EXERCISE INSTRUCTIONS — Find the word "been" in the data. Return every line where it appears.

[Stored data]
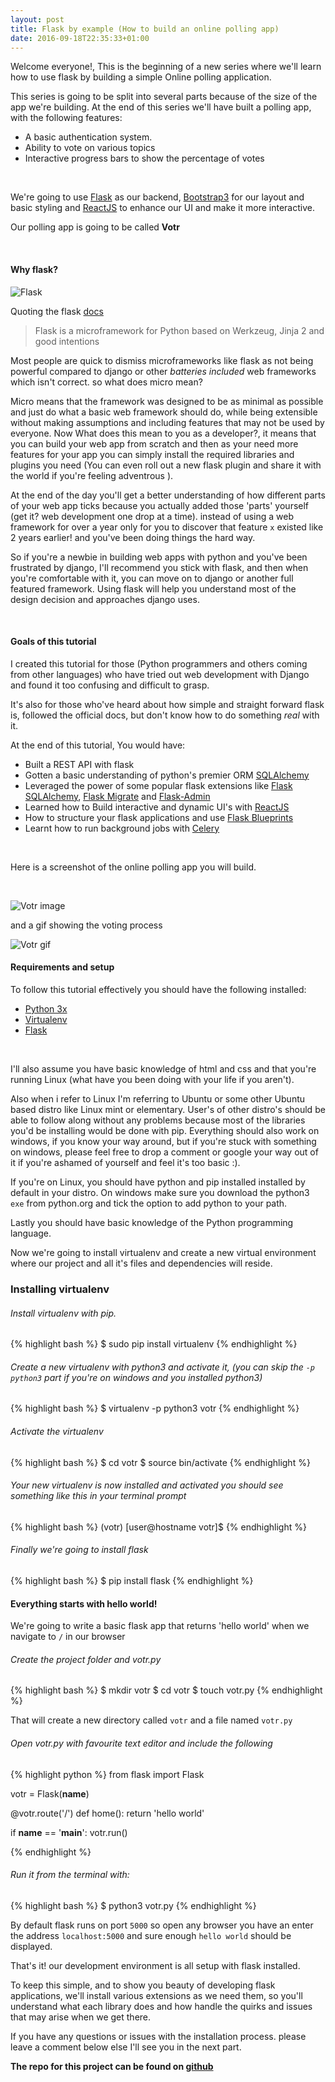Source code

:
```yaml
---
layout: post
title: Flask by example (How to build an online polling app)
date: 2016-09-18T22:35:33+01:00
---
```


Welcome everyone!, This is the beginning of a new series where we'll learn how to use flask by building a simple Online polling application.

This series is going to be split into several parts because of the size of the app we're building. At the end of this series we'll have built a polling app, with the following features:

<ul class="postlist">
  <li>A basic authentication system.</li>
  <li>Ability to vote on various topics</li>
  <li>Interactive progress bars to show the percentage of votes</li>
</ul>

<br />

We're going to use [Flask](http://flask.pocoo.org) as our backend, [Bootstrap3](http://getbootstrap.com/) for our layout and basic styling and [ReactJS](https://facebook.github.io/react/) to enhance our UI and make it more interactive.

Our polling app is going to be called **Votr**

<br />

#### Why flask?
![Flask](/images/flask.jpg)

Quoting the flask [docs](http://flask.pocoo.org)

> Flask is a microframework for Python based on Werkzeug, Jinja 2 and good intentions

Most people are quick to dismiss microframeworks like flask as not being powerful compared to django or other *batteries included* web frameworks which isn't correct. so what does micro mean?

Micro means that the framework was designed to be as minimal as possible and just do what a basic web framework should do, while being extensible without making assumptions and including features that may not be used by everyone. Now What does this mean to you as a developer?, it means that you can build your web app from scratch and then as your need more features for your app you can simply install the required libraries and plugins you need (You can even roll out a new flask plugin and share it with the world if you're feeling adventrous ).

At the end of the day you'll get a better understanding of how different parts of your web app ticks because you actually added those 'parts' yourself (get it? web development one drop at a time). instead of using a web framework for over a year only for you to discover that feature `x` existed like 2 years earlier! and you've been doing things the hard way.

So if you're a newbie in building web apps with python and you've been frustrated by django, I'll recommend you stick with flask, and then when you're comfortable with it, you can move on to django or another full featured framework. Using flask will help you understand most of the design decision and approaches django uses.

<br />

#### Goals of this tutorial
I created this tutorial for those (Python programmers and others coming from other languages) who have tried out web development with Django and found it too confusing and difficult to grasp.

It's also for those who've heard about how simple and straight forward flask is, followed the official docs, but don't know how to do something *real* with it.

At the end of this tutorial, You would have:

<ul class="postlist">
  <li>Built a REST API with flask</li>

  <li>Gotten a basic understanding of python's premier ORM <a href="http://www.sqlalchemy.org/">SQLAlchemy</a></li>

  <li>Leveraged the power of some popular flask extensions like <a href="flask-sqlalchemy.pocoo.org/2.1/">Flask SQLAlchemy</a>,
      <a href="https://flask-migrate.readthedocs.io/en/latest/">Flask Migrate</a> and <a href="http://flask-admin.readthedocs.io/en/latest/">Flask-Admin</a></li>

  <li>Learned how to Build interactive and dynamic UI's with <a href="https://facebook.github.io/react-native/">ReactJS</a></li>

  <li>How to structure your flask applications and use <a href="http://flask.pocoo.org/docs/0.11/blueprints/">Flask Blueprints</a></li>

  <li>Learnt how to run background jobs with <a href="http://www.celeryproject.org/">Celery</a></li>
</ul>

<br />

Here is a screenshot of the online polling app you will build.

<br />


![Votr image](/images/screenshot.png)


and a gif showing the voting process

![Votr gif](/images/votr.gif)

#### Requirements and setup
To follow this tutorial effectively you should have the following installed:

<ul class="postlist">
  <li><a href="https://www.python.org/downloads/">Python 3x</a></li>
  <li><a href="http://www.virtualenv.org/en/latest/">Virtualenv</a></li>
  <li><a href="http://flask.pocoo.org">Flask</a></li>
</ul>

<br />

 I'll also assume you have basic knowledge of html and css and that you're running Linux (what have you been doing with your life if you aren't).

 Also when i refer to Linux I'm referring to Ubuntu or some other Ubuntu based distro like Linux mint or elementary. User's of other distro's should be able to follow along without any problems because most of the libraries you'd be installing would be done with pip. Everything should also work on windows, if you know your way around, but if you're stuck with something on windows, please feel free to drop a comment or google your way out of it if you're ashamed of yourself and feel it's too basic :).

If you're on Linux, you should have python and pip installed installed by default in your distro. On windows make sure you download the python3 `exe` from python.org and tick the option to add python to your path.

Lastly you should have basic knowledge of the Python programming language.

Now we're going to install virtualenv and create a new virtual environment where our project and all it's files and dependencies will reside.

### Installing virtualenv

###### Install virtualenv with pip.

{% highlight bash %}
 $ sudo pip install virtualenv
{% endhighlight %}

###### Create a new virtualenv with python3 and activate it, (you can skip the `-p python3` part if you're on windows and you installed python3)

{% highlight bash %}
$ virtualenv -p python3 votr
{% endhighlight %}

###### Activate the virtualenv
{% highlight bash %}
$ cd votr
$ source bin/activate
{% endhighlight %}

###### Your new virtualenv is now installed and activated you should see something like this in your terminal prompt
{% highlight bash %}
(votr) [user@hostname votr]$
{% endhighlight %}

###### Finally we're going to install flask
{% highlight bash %}
$ pip install flask
{% endhighlight %}

#### Everything starts with hello world!
We're going to write a basic flask app that returns 'hello world' when we navigate to `/` in our browser

###### Create the project folder and votr.py
{% highlight bash %}
$ mkdir votr
$ cd votr
$ touch votr.py
{% endhighlight %}

That will create a new directory called `votr` and a file named `votr.py`

###### Open votr.py with favourite text editor and include the following

{% highlight python %}
from flask import Flask

votr = Flask(__name__)

@votr.route('/')
def home():
    return 'hello world'

if __name__ == '__main__':
    votr.run()

{% endhighlight %}

###### Run it from the terminal with:

{% highlight bash %}
$ python3 votr.py
{% endhighlight %}

By default flask runs on port `5000` so open any browser you have an enter the address `localhost:5000` and sure enough `hello world` should be displayed.

That's it! our development environment is all setup with flask installed.

To keep this simple, and to show you beauty of developing flask applications, we'll install various extensions as we need them, so you'll understand what each library does and how handle the quirks and issues that may arise when we get there.

If you have any questions or issues with the installation process. please leave a comment below else I'll see you in the next part.

**The repo for this project can be found on [github](https://github.com/danidee10/Votr)**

ANSWER FOR THIS EXERCISE —
At the end of the day you'll get a better understanding of how different parts of your web app ticks because you actually added those 'parts' yourself (get it? web development one drop at a time). instead of using a web framework for over a year only for you to discover that feature `x` existed like 2 years earlier! and you've been doing things the hard way.
So if you're a newbie in building web apps with python and you've been frustrated by django, I'll recommend you stick with flask, and then when you're comfortable with it, you can move on to django or another full featured framework. Using flask will help you understand most of the design decision and approaches django uses.
 I'll also assume you have basic knowledge of html and css and that you're running Linux (what have you been doing with your life if you aren't).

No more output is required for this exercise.